Daily Arxiv

This is a page that curates AI-related papers published worldwide.
All content here is summarized using Google Gemini and operated on a non-profit basis.
Copyright for each paper belongs to the authors and their institutions; please make sure to credit the source when sharing.

IBPS: Indian Bail Prediction System

Created by
  • Haebom

Author

Puspesh Kumar Srivastava, Uddeshya Raj, Praveen Patel, Shubham Kumar Nigam, Noel Shallum, Arnab Bhattacharya

Outline

This paper highlights the challenges of subjectivity, delay, and inconsistency in bail decisions in Indian courts and proposes the Indian Bail Prediction System (IBPS). IBPS is an AI-based framework that predicts bail decisions based solely on factual case attributes and legal provisions and generates legally sound rationales. We construct a dataset of over 150,000 high court bail decisions and add structural annotations, including age, health status, criminal history, offense type, detention period, legal provisions, and reasons for the decisions. We fine-tune a large-scale language model using parameter-efficient techniques and evaluate its performance in various configurations, including with and without legal provisions and using Retrieval Augmented Generation (RAG). We demonstrate that the model fine-tuned using legal knowledge achieves significantly better accuracy and explanation quality than the baseline model and generalizes well even on a test set independently annotated by legal experts.

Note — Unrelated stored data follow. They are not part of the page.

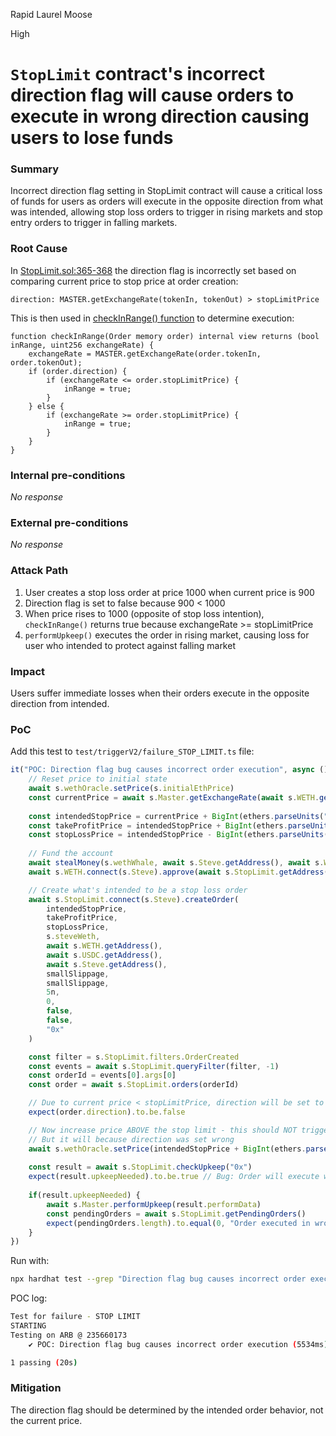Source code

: Rapid Laurel Moose

High

# `StopLimit` contract's incorrect direction flag will cause orders to execute in wrong direction causing users to lose funds

### Summary

Incorrect direction flag setting in StopLimit contract will cause a critical loss of funds for users as orders will execute in the opposite direction from what was intended, allowing stop loss orders to trigger in rising markets and stop entry orders to trigger in falling markets.

### Root Cause

In [StopLimit.sol:365-368](https://github.com/sherlock-audit/2024-11-oku/blob/ee3f781a73d65e33fb452c9a44eb1337c5cfdbd6/oku-custom-order-types/contracts/automatedTrigger/StopLimit.sol#L349-L350) the direction flag is incorrectly set based on comparing current price to stop price at order creation:
```solidity
direction: MASTER.getExchangeRate(tokenIn, tokenOut) > stopLimitPrice
```

This is then used in [checkInRange() function](https://github.com/sherlock-audit/2024-11-oku/blob/ee3f781a73d65e33fb452c9a44eb1337c5cfdbd6/oku-custom-order-types/contracts/automatedTrigger/StopLimit.sol#L414-L427) to determine execution:
```solidity
function checkInRange(Order memory order) internal view returns (bool inRange, uint256 exchangeRate) {
    exchangeRate = MASTER.getExchangeRate(order.tokenIn, order.tokenOut);
    if (order.direction) {
        if (exchangeRate <= order.stopLimitPrice) {
            inRange = true;
        }
    } else {
        if (exchangeRate >= order.stopLimitPrice) {
            inRange = true;
        }
    }
}
```

### Internal pre-conditions

_No response_

### External pre-conditions

_No response_

### Attack Path

1. User creates a stop loss order at price 1000 when current price is 900
2. Direction flag is set to false because 900 < 1000
3. When price rises to 1000 (opposite of stop loss intention), `checkInRange()` returns true because exchangeRate >= stopLimitPrice
4. `performUpkeep()` executes the order in rising market, causing loss for user who intended to protect against falling market

### Impact

Users suffer immediate losses when their orders execute in the opposite direction from intended. 

### PoC

Add this test to `test/triggerV2/failure_STOP_LIMIT.ts` file:
```js
it("POC: Direction flag bug causes incorrect order execution", async () => {
    // Reset price to initial state
    await s.wethOracle.setPrice(s.initialEthPrice)
    const currentPrice = await s.Master.getExchangeRate(await s.WETH.getAddress(), s.USDC.getAddress())
    
    const intendedStopPrice = currentPrice + BigInt(ethers.parseUnits("100", 8))
    const takeProfitPrice = intendedStopPrice + BigInt(ethers.parseUnits("100", 8))
    const stopLossPrice = intendedStopPrice - BigInt(ethers.parseUnits("50", 8))
    
    // Fund the account
    await stealMoney(s.wethWhale, await s.Steve.getAddress(), await s.WETH.getAddress(), s.steveWeth)
    await s.WETH.connect(s.Steve).approve(await s.StopLimit.getAddress(), s.steveWeth)

    // Create what's intended to be a stop loss order
    await s.StopLimit.connect(s.Steve).createOrder(
        intendedStopPrice,
        takeProfitPrice,
        stopLossPrice,
        s.steveWeth,
        await s.WETH.getAddress(),
        await s.USDC.getAddress(),
        await s.Steve.getAddress(),
        smallSlippage,
        smallSlippage,
        5n,
        0,
        false,
        false,
        "0x"
    )

    const filter = s.StopLimit.filters.OrderCreated
    const events = await s.StopLimit.queryFilter(filter, -1)
    const orderId = events[0].args[0]
    const order = await s.StopLimit.orders(orderId)

    // Due to current price < stopLimitPrice, direction will be set to false
    expect(order.direction).to.be.false

    // Now increase price ABOVE the stop limit - this should NOT trigger a stop loss
    // But it will because direction was set wrong
    await s.wethOracle.setPrice(intendedStopPrice + BigInt(ethers.parseUnits("1", 8)))
    
    const result = await s.StopLimit.checkUpkeep("0x")
    expect(result.upkeepNeeded).to.be.true // Bug: Order will execute when price rises instead of falls
    
    if(result.upkeepNeeded) {
        await s.Master.performUpkeep(result.performData)
        const pendingOrders = await s.StopLimit.getPendingOrders()
        expect(pendingOrders.length).to.equal(0, "Order executed in wrong direction")
    }
})
```

Run with:
```bash
npx hardhat test --grep "Direction flag bug causes incorrect order execution"
```

POC log:
```bash
Test for failure - STOP LIMIT
STARTING
Testing on ARB @ 235660173
    ✔ POC: Direction flag bug causes incorrect order execution (5534ms)

1 passing (20s)
```

### Mitigation

The direction flag should be determined by the intended order behavior, not the current price.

IBPS offers a transparent, scalable, and reproducible solution that provides data-driven legal assistance, reduces bail delays, and promotes procedural fairness in the Indian judicial system.

Takeaways, Limitations

Takeaways:
Presenting the possibility of solving the problems of subjectivity, delay, and inconsistency in gem determination by utilizing AI-based systems.
Contributing to the advancement of legal AI research by building and releasing large-scale legal datasets.
We demonstrate that an AI model incorporating legal knowledge is effective in improving gem prediction accuracy and explainability.
To provide practical solutions that can contribute to improving the efficiency and fairness of the Indian judicial system.
Limitations:
Further validation of the model's generalization performance is needed, particularly its applicability to other regions or legal systems.
Lack of discussion on human intervention and oversight of AI model predictions.
Lack of analysis of dataset bias and the resulting potential bias in the model.
AI models may have limitations in fully reflecting the complexities of legal interpretation.